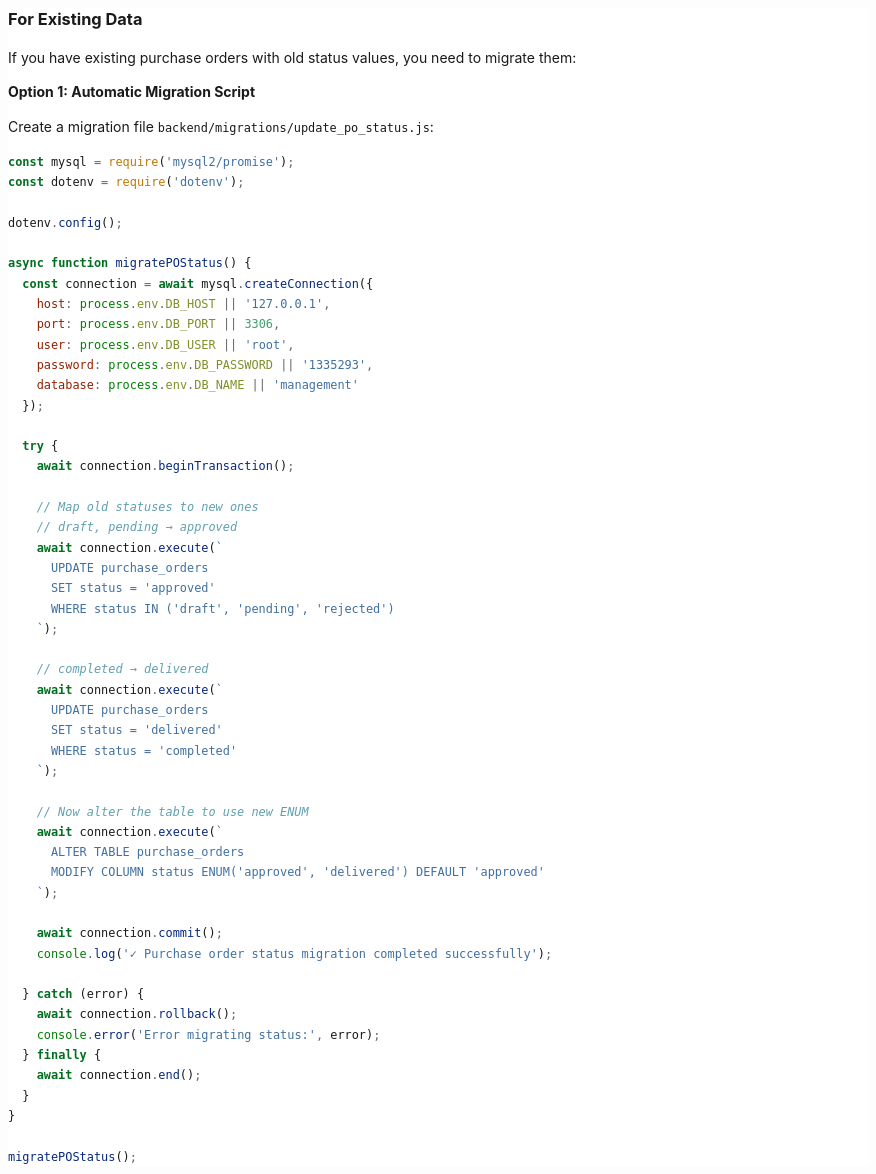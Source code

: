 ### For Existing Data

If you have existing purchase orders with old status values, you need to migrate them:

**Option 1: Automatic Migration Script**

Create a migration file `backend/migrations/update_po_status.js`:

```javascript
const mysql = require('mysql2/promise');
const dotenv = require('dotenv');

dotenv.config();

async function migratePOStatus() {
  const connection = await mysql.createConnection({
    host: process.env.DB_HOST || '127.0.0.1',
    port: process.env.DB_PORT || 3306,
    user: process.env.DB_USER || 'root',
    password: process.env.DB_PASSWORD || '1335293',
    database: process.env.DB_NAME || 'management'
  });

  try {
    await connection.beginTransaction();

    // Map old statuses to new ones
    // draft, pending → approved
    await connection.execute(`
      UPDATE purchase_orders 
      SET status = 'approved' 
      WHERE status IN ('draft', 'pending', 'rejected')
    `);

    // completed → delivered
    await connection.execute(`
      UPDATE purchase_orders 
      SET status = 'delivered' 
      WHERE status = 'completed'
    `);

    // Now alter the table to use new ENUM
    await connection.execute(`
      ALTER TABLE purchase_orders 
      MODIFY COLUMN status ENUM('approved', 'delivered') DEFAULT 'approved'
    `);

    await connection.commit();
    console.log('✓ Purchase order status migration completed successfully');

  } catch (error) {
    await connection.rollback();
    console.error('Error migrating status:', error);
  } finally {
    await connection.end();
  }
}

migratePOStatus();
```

...

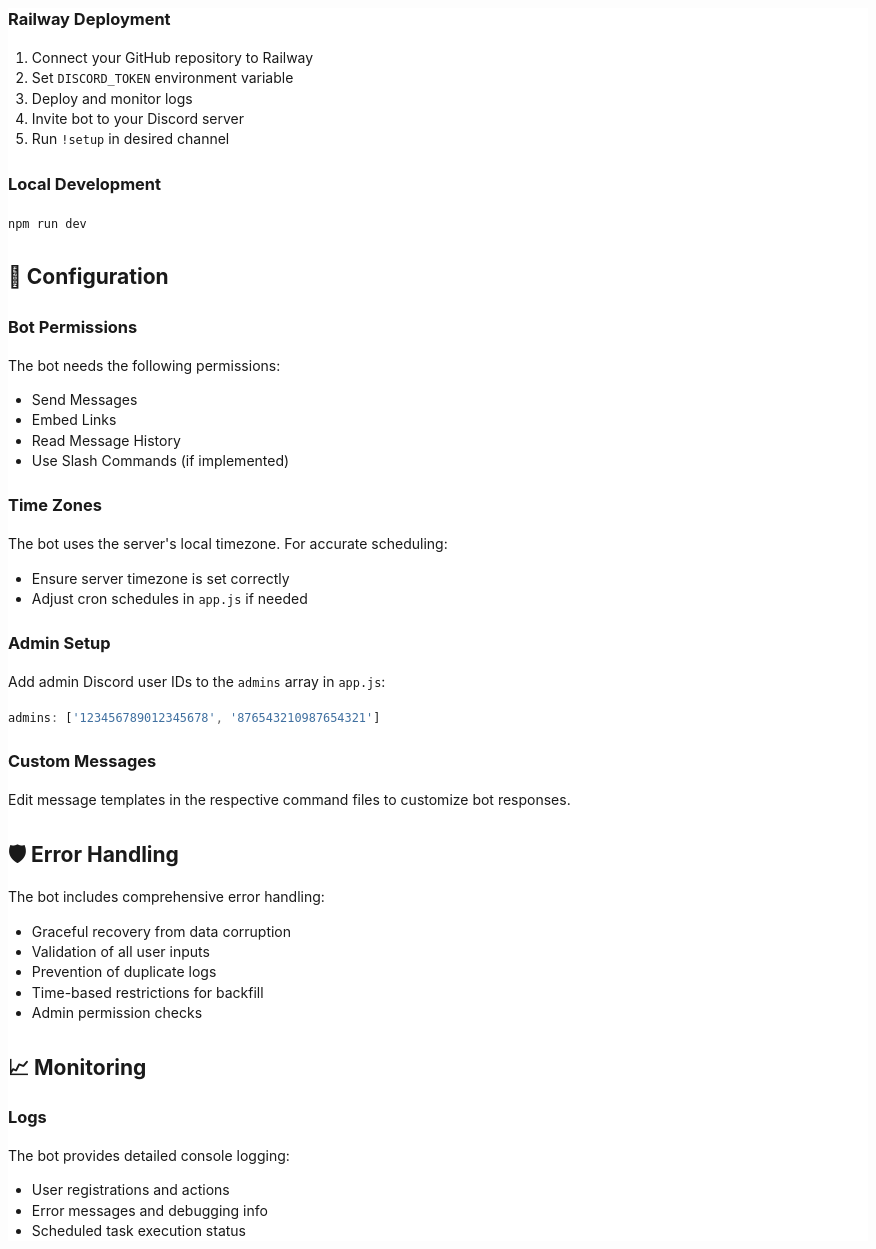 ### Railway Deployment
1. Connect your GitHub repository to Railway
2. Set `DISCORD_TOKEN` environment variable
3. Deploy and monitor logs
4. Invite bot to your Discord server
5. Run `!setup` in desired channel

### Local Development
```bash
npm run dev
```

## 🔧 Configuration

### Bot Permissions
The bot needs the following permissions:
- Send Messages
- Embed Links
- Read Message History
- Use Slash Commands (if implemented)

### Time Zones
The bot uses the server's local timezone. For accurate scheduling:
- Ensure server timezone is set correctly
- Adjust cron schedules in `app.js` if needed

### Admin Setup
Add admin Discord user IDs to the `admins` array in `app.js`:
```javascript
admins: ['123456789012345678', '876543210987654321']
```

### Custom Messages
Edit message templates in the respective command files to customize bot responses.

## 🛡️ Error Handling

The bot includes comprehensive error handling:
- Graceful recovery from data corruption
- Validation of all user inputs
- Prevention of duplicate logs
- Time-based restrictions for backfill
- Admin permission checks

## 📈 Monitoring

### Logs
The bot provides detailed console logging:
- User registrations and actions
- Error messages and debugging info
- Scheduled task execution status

(Your goal) Return every line of the preceding records in which the word "delivered" appears.

(Solution)
    // completed → delivered
      SET status = 'delivered' 
      MODIFY COLUMN status ENUM('approved', 'delivered') DEFAULT 'approved'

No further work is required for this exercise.